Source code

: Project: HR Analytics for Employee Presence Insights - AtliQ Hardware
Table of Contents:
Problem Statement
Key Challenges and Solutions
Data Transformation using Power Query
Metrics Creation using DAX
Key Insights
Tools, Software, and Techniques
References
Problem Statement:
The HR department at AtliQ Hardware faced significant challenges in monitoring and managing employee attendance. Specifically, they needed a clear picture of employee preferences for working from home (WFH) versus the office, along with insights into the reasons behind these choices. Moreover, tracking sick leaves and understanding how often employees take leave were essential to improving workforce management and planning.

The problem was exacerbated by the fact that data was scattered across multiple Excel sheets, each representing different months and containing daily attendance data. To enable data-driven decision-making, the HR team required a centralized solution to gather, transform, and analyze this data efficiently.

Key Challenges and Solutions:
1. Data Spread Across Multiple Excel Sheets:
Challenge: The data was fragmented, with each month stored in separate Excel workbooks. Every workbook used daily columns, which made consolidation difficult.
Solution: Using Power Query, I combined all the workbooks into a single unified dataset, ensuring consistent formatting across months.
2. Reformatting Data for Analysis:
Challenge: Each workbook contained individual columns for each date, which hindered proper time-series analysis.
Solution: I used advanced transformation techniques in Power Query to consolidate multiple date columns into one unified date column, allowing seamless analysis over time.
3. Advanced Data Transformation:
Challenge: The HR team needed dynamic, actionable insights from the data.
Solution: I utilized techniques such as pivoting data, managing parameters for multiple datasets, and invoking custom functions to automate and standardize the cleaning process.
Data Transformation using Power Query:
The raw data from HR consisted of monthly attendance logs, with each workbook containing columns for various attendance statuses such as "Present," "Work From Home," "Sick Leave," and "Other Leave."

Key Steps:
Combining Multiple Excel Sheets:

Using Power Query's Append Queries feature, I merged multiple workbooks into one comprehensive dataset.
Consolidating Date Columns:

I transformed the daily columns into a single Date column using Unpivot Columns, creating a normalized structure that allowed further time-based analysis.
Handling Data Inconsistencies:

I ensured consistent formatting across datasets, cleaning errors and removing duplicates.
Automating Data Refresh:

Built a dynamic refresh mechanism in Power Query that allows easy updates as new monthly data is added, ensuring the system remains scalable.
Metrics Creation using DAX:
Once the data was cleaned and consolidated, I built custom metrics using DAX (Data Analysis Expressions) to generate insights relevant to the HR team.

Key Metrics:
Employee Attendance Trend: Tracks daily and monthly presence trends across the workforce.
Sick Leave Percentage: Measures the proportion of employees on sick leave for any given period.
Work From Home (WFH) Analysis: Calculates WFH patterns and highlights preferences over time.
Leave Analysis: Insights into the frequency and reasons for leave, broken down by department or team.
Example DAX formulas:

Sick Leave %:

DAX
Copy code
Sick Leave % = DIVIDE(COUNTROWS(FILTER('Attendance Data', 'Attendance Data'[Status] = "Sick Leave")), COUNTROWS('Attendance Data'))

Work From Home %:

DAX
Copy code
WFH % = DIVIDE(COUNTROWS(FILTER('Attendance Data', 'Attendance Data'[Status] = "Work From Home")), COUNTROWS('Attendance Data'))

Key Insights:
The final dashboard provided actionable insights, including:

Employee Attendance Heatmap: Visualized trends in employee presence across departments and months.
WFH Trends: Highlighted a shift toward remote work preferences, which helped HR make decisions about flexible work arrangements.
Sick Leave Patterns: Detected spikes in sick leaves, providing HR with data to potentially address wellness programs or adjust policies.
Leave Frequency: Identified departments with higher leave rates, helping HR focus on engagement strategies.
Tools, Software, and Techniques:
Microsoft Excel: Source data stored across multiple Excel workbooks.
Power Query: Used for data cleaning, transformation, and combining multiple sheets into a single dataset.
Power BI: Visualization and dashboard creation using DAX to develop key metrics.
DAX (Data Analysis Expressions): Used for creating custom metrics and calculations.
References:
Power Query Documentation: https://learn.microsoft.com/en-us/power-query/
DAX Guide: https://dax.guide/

* * *

(Problem description)
Across the entries above, how many lines include the word "creating"? Give only the number.

(Output)
2